Brazilian private-equity firms likely will find it easier to raise capital now that the country has a new president, Mr. Castellini said. Jair Bolsonaro, a former army captain seen as a conservative populist, is fostering optimism in the Brazilian markets with his pro-business plans. He and his finance minister, former private-equity executive Paulo Guedes, have promised to simplify taxes, reduce trade barriers, speed up the privatization of businesses and tackle the country’s fiscal deficit. The renewed optimism about Brazil could help channel more private capital to the country and Latin America as a whole, industry executives said.
“We expect the flow of commitments to private-equity funds to increase in the entire region in 2019, but driven by Brazil,” said José Fernandez, a partner at advisory firm StepStone Group.

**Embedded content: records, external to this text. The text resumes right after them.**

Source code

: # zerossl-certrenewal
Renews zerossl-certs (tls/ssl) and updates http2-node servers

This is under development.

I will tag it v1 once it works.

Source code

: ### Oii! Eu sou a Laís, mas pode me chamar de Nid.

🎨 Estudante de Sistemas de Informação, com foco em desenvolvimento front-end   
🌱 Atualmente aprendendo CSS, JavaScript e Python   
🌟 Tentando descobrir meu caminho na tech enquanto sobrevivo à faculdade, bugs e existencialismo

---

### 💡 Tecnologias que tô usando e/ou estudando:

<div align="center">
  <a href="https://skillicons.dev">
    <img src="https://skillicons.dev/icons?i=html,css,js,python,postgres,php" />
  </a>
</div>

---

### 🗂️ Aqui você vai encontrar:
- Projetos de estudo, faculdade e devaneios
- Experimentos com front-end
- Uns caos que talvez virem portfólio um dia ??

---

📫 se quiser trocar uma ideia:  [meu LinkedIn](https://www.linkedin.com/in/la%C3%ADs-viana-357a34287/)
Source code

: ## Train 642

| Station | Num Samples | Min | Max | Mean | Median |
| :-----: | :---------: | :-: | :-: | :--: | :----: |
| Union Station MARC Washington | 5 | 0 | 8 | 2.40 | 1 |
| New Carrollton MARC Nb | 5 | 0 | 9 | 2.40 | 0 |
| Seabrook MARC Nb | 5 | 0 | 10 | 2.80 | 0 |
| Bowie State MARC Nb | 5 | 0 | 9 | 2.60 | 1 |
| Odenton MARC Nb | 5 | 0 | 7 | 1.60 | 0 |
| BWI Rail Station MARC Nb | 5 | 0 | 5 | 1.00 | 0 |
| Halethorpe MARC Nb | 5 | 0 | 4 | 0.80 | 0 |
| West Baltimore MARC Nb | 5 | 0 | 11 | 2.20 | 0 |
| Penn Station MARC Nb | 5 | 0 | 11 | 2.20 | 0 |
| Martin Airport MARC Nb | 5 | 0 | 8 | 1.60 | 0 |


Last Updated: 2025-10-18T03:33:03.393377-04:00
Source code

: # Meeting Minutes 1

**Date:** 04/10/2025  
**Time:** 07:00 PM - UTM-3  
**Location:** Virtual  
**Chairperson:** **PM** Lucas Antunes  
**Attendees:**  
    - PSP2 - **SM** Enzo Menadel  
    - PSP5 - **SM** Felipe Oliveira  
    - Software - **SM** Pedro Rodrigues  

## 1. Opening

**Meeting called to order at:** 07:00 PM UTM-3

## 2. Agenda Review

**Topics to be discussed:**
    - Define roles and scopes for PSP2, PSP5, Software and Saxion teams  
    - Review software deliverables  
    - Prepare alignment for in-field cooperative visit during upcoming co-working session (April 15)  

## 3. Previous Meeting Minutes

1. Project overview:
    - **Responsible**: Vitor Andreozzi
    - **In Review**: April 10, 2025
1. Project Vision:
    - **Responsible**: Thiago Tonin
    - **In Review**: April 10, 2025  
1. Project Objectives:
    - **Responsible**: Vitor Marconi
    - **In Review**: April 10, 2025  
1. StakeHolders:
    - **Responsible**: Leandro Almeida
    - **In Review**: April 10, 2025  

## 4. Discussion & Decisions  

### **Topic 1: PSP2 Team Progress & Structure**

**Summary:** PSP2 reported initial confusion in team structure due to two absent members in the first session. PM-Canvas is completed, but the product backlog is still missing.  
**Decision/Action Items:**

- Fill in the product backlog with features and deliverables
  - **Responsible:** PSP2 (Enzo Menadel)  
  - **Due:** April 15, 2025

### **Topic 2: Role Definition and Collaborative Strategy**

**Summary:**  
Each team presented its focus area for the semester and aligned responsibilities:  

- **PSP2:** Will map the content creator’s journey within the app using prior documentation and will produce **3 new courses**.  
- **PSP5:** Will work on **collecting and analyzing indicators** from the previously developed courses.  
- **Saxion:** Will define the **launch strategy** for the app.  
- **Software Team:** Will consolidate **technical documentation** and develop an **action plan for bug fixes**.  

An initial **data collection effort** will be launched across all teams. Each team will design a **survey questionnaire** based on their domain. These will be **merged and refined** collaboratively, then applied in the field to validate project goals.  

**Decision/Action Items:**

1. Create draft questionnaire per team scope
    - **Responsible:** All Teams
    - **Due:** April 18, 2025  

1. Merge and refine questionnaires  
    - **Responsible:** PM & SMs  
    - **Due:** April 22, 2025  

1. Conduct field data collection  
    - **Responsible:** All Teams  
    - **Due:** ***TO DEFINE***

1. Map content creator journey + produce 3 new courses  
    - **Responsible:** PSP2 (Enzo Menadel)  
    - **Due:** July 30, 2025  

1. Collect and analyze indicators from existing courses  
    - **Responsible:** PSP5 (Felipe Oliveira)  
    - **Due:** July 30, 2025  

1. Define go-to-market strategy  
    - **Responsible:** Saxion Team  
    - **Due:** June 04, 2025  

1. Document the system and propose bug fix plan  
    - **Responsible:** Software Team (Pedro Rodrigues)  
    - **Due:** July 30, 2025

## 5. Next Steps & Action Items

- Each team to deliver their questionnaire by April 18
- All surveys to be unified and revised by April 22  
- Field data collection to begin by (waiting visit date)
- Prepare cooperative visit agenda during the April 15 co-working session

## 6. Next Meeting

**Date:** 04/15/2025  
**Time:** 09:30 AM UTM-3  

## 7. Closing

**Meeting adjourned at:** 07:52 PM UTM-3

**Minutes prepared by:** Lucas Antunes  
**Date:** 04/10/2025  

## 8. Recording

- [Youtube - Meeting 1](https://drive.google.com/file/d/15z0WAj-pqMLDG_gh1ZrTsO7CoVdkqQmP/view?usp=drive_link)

The fundraising outlook for Mexican firms, however, looks less bright. That is because investors increasingly worry about some recent initiatives taken by the country’s new left-leaning president, Andrés Manuel López Obrador, industry executives said. Particularly troubling for investors is his plan to run public referendums to decide public-policy issues, as he did before canceling the construction of a new Mexico City airport.
Mr. Obrador also has criticized market-oriented policies of past governments, including reforms that opened Mexico’s energy industry to private and international investment.
“We spoke to many investors relevant to Mexico, and they are all hitting the brakes because of the political situation,” said Fraser Van Rensburg, a managing partner at placement agent Asante Capital Group.
The decreased appetite for Mexico among international investors comes at a time when Mexican private-equity firms are facing more competition for capital at home. Early in 2018, Mexican regulators allowed local pension funds to invest in alternative assets abroad. The regulatory change led many large global private-equity fund managers to seek pension fund capital in the country.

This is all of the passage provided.